For how long have I used the solution?
I have been using AWS Step Functions for about the last six months.
What do I think about the stability of the solution?
AWS Step Functions is stable.
What do I think about the scalability of the solution?
AWS Step Functions' scalability is quite good. We have workloads that may differ based on incoming data, and we did not face any lag or job failures because of AWS Step Functions.
How are customer service and support?
I have not interacted with customer support yet because we did not require any customer support since AWS Step Functions is a good service. We did not face any issues.
Which solution did I use previously and why did I switch?
From the beginning, we have used AWS Step Functions only.
How was the initial setup?
Regarding my experience with pricing, it is good. I believe it should be free. The setup cost was good for us. We just had to define our logic using the
AWS CDK, or now we are going with
Terraform, which makes it much easier. I think the licensing is already quite well with
AWS.
What was our ROI?
We have seen a return on investment in terms of time saved. If we want to maintain complex workflows, we can get a high-level overview of what we want to design quickly and then implement it via code using Python and deploy it via infrastructure as code using CDK or
Terraform to get a basic outline map of how we want to have it laid out in final production. The UI console helps significantly in saving time.
What's my experience with pricing, setup cost, and licensing?

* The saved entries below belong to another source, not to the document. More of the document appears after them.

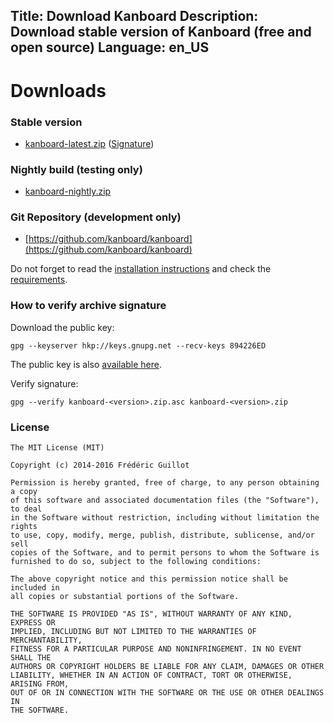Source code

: Title: Download Kanboard
Description: Download stable version of Kanboard (free and open source)
Language: en_US
---

Downloads
=========

### Stable version

- [kanboard-latest.zip](/kanboard-latest.zip) ([Signature](/kanboard-latest.zip.asc))

### Nightly build (testing only)

- [kanboard-nightly.zip](/kanboard-nightly.zip)

### Git Repository (development only)

- [https://github.com/kanboard/kanboard](https://github.com/kanboard/kanboard)

Do not forget to read the [installation instructions](/documentation/installation) and check the [requirements](/documentation/requirements).

### How to verify archive signature

Download the public key:

```
gpg --keyserver hkp://keys.gnupg.net --recv-keys 894226ED
```

The public key is also [available here](/gpg/894226ED.asc).

Verify signature:

```
gpg --verify kanboard-<version>.zip.asc kanboard-<version>.zip
```

### License

```
The MIT License (MIT)

Copyright (c) 2014-2016 Frédéric Guillot

Permission is hereby granted, free of charge, to any person obtaining a copy
of this software and associated documentation files (the "Software"), to deal
in the Software without restriction, including without limitation the rights
to use, copy, modify, merge, publish, distribute, sublicense, and/or sell
copies of the Software, and to permit persons to whom the Software is
furnished to do so, subject to the following conditions:

The above copyright notice and this permission notice shall be included in
all copies or substantial portions of the Software.

THE SOFTWARE IS PROVIDED "AS IS", WITHOUT WARRANTY OF ANY KIND, EXPRESS OR
IMPLIED, INCLUDING BUT NOT LIMITED TO THE WARRANTIES OF MERCHANTABILITY,
FITNESS FOR A PARTICULAR PURPOSE AND NONINFRINGEMENT. IN NO EVENT SHALL THE
AUTHORS OR COPYRIGHT HOLDERS BE LIABLE FOR ANY CLAIM, DAMAGES OR OTHER
LIABILITY, WHETHER IN AN ACTION OF CONTRACT, TORT OR OTHERWISE, ARISING FROM,
OUT OF OR IN CONNECTION WITH THE SOFTWARE OR THE USE OR OTHER DEALINGS IN
THE SOFTWARE.
```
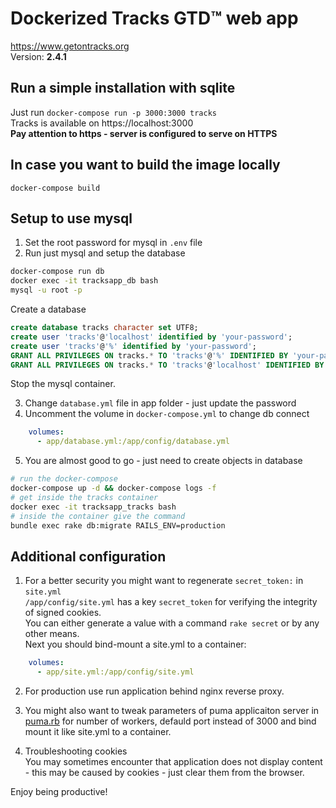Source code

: # Dockerized Tracks GTD™ web app 
https://www.getontracks.org  
Version: **2.4.1**

## Run a simple installation with sqlite
Just run `docker-compose run -p 3000:3000 tracks`  
Tracks is available on https://localhost:3000  
**Pay attention to https - server is configured to serve on HTTPS**

## In case you want to build the image locally  
`docker-compose build`

## Setup to use mysql  
1. Set the root password for mysql in `.env` file  
2. Run just mysql and setup the database
```sh
docker-compose run db
docker exec -it tracksapp_db bash
mysql -u root -p 
```
Create a database  
```sql
create database tracks character set UTF8;
create user 'tracks'@'localhost' identified by 'your-password';
create user 'tracks'@'%' identified by 'your-password';
GRANT ALL PRIVILEGES ON tracks.* TO 'tracks'@'%' IDENTIFIED BY 'your-password' WITH GRANT OPTION;
GRANT ALL PRIVILEGES ON tracks.* TO 'tracks'@'localhost' IDENTIFIED BY 'your-password' WITH GRANT OPTION; 
```
Stop the mysql container.  

3. Change `database.yml` file in app folder - just update the password
4. Uncomment the volume in `docker-compose.yml` to change db connect
```yaml
    volumes:
      - app/database.yml:/app/config/database.yml
```
5. You are almost good to go - just need to create objects in database
```sh
# run the docker-compose
docker-compose up -d && docker-compose logs -f
# get inside the tracks container
docker exec -it tracksapp_tracks bash
# inside the container give the command 
bundle exec rake db:migrate RAILS_ENV=production
```

## Additional configuration 

1. For a better security you might want to regenerate `secret_token:` in `site.yml`  
`/app/config/site.yml` has a key `secret_token` for verifying the integrity of signed cookies.  
You can either generate a value with a command `rake secret` or by any other means.  
Next you should bind-mount a site.yml to a container:  
```yaml
    volumes:
      - app/site.yml:/app/config/site.yml
```

2. For production use run application behind nginx reverse proxy. 

3. You might also want to tweak parameters of puma applicaiton server in [puma.rb](app/puma.rb) for number of workers, defauld port instead of 3000 and bind mount it like site.yml to a container.

4. Troubleshooting cookies  
You may sometimes encounter that application does not display content - this may be caused by cookies - just clear them from the browser. 

Enjoy being productive!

AWS Step Functions helps us save costs as it is a self-managed service and is serverless. We look out for the inbuilt services that are orchestrated via AWS Step Functions, and we only pay for that. In that way, the orchestration service for us is basically free. What we pay for is the Athena queries that we have or the Lambda executions that we have. In that way, the orchestration cost is saved by us and we just pay for the main operations and the execution costs we incur.

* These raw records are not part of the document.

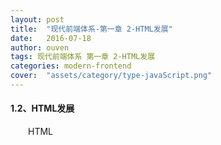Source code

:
 ```yaml
---
layout: post
title:  "现代前端体系-第一章 2-HTML发展"
date:   2016-07-18
author: ouven
tags: 现代前端体系 第一章 2-HTML发展
categories: modern-frontend
cover:  "assets/category/type-javaScript.png"
---
```


#### 1.2、HTML发展

&emsp;&emsp;HTML
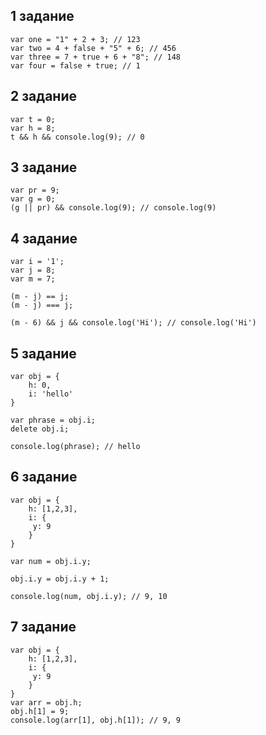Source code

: 1 задание
---
```
var one = "1" + 2 + 3; // 123
var two = 4 + false + "5" + 6; // 456
var three = 7 + true + 6 + "8"; // 148
var four = false + true; // 1
```
2 задание
---
```
var t = 0;
var h = 8;
t && h && console.log(9); // 0
```
3 задание
---
```
var pr = 9;
var g = 0;
(g || pr) && console.log(9); // console.log(9)
```
4 задание
---
```
var i = '1';
var j = 8;
var m = 7;

(m - j) == j;
(m - j) === j;

(m - 6) && j && console.log('Hi'); // console.log('Hi')
```
5 задание
---
```
var obj = {
    h: 0,
    i: 'hello'
}

var phrase = obj.i;
delete obj.i;

console.log(phrase); // hello
```
6 задание
---
```
var obj = {
    h: [1,2,3],
    i: {
     y: 9
    }
}

var num = obj.i.y;

obj.i.y = obj.i.y + 1;

console.log(num, obj.i.y); // 9, 10
```
7 задание
---
```
var obj = {
    h: [1,2,3],
    i: {
     y: 9
    }
}
var arr = obj.h; 
obj.h[1] = 9; 
console.log(arr[1], obj.h[1]); // 9, 9
```


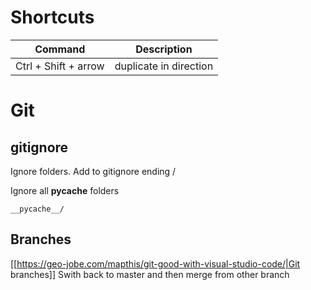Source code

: # Shortcuts

| Command | Description |
| --- | --- |
| Ctrl + Shift + arrow | duplicate in direction

# Git
## gitignore

Ignore folders. Add to gitignore ending /

Ignore all __pycache__ folders
```
__pycache__/
```

## Branches

[[https://geo-jobe.com/mapthis/git-good-with-visual-studio-code/|Git branches]]
Swith back to master and then merge from other branch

Which other solutions did I evaluate?
We did not think about any other options before choosing AWS Step Functions because the architect who designed the whole data platform chose AWS Step Functions as the best option. The other consideration was
AWS Glue for orchestration, but the costs were relatively high.

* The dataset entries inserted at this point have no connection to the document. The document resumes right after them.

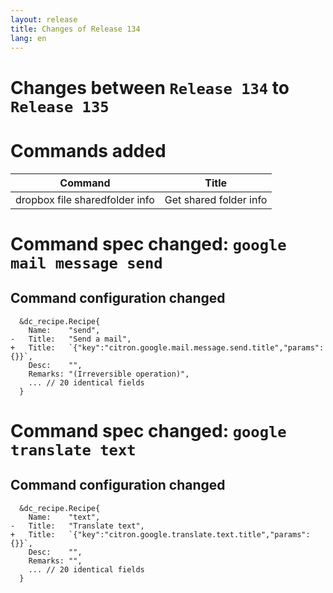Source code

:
 ```yaml
---
layout: release
title: Changes of Release 134
lang: en
---
```


# Changes between `Release 134` to `Release 135`

# Commands added


| Command                        | Title                  |
|--------------------------------|------------------------|
| dropbox file sharedfolder info | Get shared folder info |



# Command spec changed: `google mail message send`



## Command configuration changed


```
  &dc_recipe.Recipe{
  	Name:    "send",
- 	Title:   "Send a mail",
+ 	Title:   `{"key":"citron.google.mail.message.send.title","params":{}}`,
  	Desc:    "",
  	Remarks: "(Irreversible operation)",
  	... // 20 identical fields
  }
```
# Command spec changed: `google translate text`



## Command configuration changed


```
  &dc_recipe.Recipe{
  	Name:    "text",
- 	Title:   "Translate text",
+ 	Title:   `{"key":"citron.google.translate.text.title","params":{}}`,
  	Desc:    "",
  	Remarks: "",
  	... // 20 identical fields
  }
```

What other advice do I have?
I rate AWS Step Functions a nine out of ten on a scale of one to ten. I chose a nine out of ten because it is basically everything that we are really looking for. It is a great service and a great asset to our operations. My advice to others looking into using AWS Step Functions is that it is a good tool, and I recommend it. We purchased AWS Step Functions through the
AWS Marketplace.
Regarding AWS Step Functions' AI capabilities, I think the governance and security are well-managed as we operate within a VPC and have security groups in place. In that way, we are secured in terms of data security and operational security. Governance is also preserved as we follow GDPR rules everywhere, and AWS Step Functions does not have anything built into it that serves us; rather the VPC helps in this aspect. We do not use the AI capabilities of AWS Step Functions. I rate AWS Step Functions a nine out of ten overall.